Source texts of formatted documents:
= Beginning of Section =

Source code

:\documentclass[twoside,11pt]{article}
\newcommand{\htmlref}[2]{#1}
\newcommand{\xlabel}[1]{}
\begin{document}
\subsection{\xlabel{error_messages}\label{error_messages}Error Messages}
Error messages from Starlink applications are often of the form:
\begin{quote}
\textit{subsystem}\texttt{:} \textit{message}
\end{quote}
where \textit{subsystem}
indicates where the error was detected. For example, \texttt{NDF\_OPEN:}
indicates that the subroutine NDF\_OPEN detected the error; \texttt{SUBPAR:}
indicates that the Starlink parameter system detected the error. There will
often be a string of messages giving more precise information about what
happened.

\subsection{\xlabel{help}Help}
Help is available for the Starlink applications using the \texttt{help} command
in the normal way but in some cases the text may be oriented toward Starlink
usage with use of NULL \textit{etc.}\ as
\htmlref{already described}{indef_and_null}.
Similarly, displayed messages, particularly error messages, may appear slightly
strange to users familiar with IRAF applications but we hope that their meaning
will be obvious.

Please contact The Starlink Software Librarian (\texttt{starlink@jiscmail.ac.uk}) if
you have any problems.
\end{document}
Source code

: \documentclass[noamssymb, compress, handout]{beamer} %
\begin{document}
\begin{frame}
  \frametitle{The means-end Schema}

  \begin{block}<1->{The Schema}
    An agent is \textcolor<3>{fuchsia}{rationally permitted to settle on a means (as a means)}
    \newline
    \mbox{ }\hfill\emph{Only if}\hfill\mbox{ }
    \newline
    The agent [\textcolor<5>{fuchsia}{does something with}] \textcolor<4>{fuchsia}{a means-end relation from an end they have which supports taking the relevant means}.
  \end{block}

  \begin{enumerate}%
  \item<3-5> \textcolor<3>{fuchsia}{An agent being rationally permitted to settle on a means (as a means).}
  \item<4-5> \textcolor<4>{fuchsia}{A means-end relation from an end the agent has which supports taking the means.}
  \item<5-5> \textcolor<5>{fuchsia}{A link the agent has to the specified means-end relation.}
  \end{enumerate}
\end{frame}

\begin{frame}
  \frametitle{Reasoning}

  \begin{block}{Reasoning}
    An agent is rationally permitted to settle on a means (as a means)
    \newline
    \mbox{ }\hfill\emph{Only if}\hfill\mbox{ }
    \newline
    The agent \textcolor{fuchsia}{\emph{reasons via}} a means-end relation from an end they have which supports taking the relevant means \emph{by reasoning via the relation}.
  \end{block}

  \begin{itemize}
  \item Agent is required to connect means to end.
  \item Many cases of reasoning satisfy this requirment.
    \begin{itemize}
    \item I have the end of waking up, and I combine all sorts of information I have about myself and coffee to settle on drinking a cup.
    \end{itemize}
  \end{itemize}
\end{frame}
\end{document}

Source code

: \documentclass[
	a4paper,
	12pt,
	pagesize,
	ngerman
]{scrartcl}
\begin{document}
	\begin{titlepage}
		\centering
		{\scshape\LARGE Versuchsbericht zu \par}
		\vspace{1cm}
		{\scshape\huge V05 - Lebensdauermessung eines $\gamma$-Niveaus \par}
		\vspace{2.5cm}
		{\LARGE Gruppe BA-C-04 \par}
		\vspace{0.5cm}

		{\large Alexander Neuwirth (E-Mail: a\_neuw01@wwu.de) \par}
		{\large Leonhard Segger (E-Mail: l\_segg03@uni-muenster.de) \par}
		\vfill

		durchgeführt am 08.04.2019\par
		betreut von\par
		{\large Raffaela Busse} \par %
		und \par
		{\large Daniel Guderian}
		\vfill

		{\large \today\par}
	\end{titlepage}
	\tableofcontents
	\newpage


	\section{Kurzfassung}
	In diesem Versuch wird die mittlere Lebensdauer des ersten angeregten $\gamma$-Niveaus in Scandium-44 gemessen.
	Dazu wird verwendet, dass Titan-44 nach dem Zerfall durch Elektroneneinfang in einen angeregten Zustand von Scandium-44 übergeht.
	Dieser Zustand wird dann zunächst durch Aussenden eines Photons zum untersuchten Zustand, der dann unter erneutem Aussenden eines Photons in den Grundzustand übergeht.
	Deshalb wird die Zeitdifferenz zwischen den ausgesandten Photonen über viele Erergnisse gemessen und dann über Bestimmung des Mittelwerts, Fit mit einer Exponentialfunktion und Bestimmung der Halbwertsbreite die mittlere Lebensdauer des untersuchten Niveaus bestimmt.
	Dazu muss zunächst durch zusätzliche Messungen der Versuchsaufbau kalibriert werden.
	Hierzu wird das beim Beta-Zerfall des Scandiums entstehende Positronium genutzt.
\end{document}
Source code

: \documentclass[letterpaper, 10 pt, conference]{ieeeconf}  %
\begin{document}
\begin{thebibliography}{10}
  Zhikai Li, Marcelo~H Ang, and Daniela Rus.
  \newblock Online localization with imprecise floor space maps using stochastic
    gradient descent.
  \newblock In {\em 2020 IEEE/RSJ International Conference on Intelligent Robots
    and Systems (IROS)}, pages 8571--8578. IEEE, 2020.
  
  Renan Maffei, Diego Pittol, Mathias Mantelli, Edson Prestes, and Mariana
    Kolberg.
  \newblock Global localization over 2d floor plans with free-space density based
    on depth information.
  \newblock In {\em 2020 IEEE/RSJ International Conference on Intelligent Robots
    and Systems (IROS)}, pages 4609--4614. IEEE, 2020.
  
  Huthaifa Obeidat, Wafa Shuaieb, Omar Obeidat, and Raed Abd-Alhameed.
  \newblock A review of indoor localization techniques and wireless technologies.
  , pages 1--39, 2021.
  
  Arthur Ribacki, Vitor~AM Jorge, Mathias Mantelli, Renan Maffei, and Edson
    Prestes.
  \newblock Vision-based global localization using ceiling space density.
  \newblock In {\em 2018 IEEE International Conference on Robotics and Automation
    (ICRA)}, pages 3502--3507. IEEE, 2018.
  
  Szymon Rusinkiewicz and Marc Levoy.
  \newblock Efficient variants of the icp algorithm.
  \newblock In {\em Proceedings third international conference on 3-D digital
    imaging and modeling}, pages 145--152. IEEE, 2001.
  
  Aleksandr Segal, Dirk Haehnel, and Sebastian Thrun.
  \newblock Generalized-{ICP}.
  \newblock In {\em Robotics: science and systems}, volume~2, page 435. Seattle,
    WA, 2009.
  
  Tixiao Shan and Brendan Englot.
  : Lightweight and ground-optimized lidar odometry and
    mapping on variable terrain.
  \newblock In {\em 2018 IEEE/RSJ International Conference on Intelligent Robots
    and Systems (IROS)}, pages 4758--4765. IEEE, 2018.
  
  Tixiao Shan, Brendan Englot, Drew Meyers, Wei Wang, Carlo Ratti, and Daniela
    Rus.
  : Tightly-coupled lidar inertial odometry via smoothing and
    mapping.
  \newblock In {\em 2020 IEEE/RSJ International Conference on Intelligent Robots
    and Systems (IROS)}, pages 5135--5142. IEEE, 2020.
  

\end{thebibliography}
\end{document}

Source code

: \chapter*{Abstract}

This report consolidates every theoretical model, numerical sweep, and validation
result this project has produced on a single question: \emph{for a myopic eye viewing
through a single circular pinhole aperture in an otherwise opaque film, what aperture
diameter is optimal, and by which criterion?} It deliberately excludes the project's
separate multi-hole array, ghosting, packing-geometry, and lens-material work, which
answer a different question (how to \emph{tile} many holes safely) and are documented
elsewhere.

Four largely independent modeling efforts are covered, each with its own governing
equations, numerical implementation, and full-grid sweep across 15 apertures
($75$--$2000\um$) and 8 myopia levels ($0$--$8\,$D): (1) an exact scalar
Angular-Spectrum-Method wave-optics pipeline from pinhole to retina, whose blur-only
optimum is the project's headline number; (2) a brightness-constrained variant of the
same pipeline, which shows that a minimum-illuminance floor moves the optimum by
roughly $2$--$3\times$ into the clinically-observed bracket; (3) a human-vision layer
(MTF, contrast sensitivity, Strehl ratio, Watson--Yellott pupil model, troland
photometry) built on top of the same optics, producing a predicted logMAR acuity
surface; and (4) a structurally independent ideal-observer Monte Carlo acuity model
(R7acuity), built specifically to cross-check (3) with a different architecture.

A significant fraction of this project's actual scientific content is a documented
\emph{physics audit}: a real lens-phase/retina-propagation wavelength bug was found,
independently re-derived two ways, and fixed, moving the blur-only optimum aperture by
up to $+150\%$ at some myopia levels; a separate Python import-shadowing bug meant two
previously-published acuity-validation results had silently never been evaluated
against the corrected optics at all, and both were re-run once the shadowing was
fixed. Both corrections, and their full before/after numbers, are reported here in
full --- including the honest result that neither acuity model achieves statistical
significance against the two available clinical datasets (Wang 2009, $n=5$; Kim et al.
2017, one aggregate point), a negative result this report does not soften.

= End of Section =

EXERCISE: The required output is the stretch of entries above from the line containing "separate multi-hole array, ghosting, packing-geometry, and" through the line containing "(R7acuity), built specifically", reproduced exactly.

RESULT OF THIS TASK:
separate multi-hole array, ghosting, packing-geometry, and lens-material work, which
answer a different question (how to \emph{tile} many holes safely) and are documented
elsewhere.

Four largely independent modeling efforts are covered, each with its own governing
equations, numerical implementation, and full-grid sweep across 15 apertures
($75$--$2000\um$) and 8 myopia levels ($0$--$8\,$D): (1) an exact scalar
Angular-Spectrum-Method wave-optics pipeline from pinhole to retina, whose blur-only
optimum is the project's headline number; (2) a brightness-constrained variant of the
same pipeline, which shows that a minimum-illuminance floor moves the optimum by
roughly $2$--$3\times$ into the clinically-observed bracket; (3) a human-vision layer
(MTF, contrast sensitivity, Strehl ratio, Watson--Yellott pupil model, troland
photometry) built on top of the same optics, producing a predicted logMAR acuity
surface; and (4) a structurally independent ideal-observer Monte Carlo acuity model
(R7acuity), built specifically to cross-check (3) with a different architecture.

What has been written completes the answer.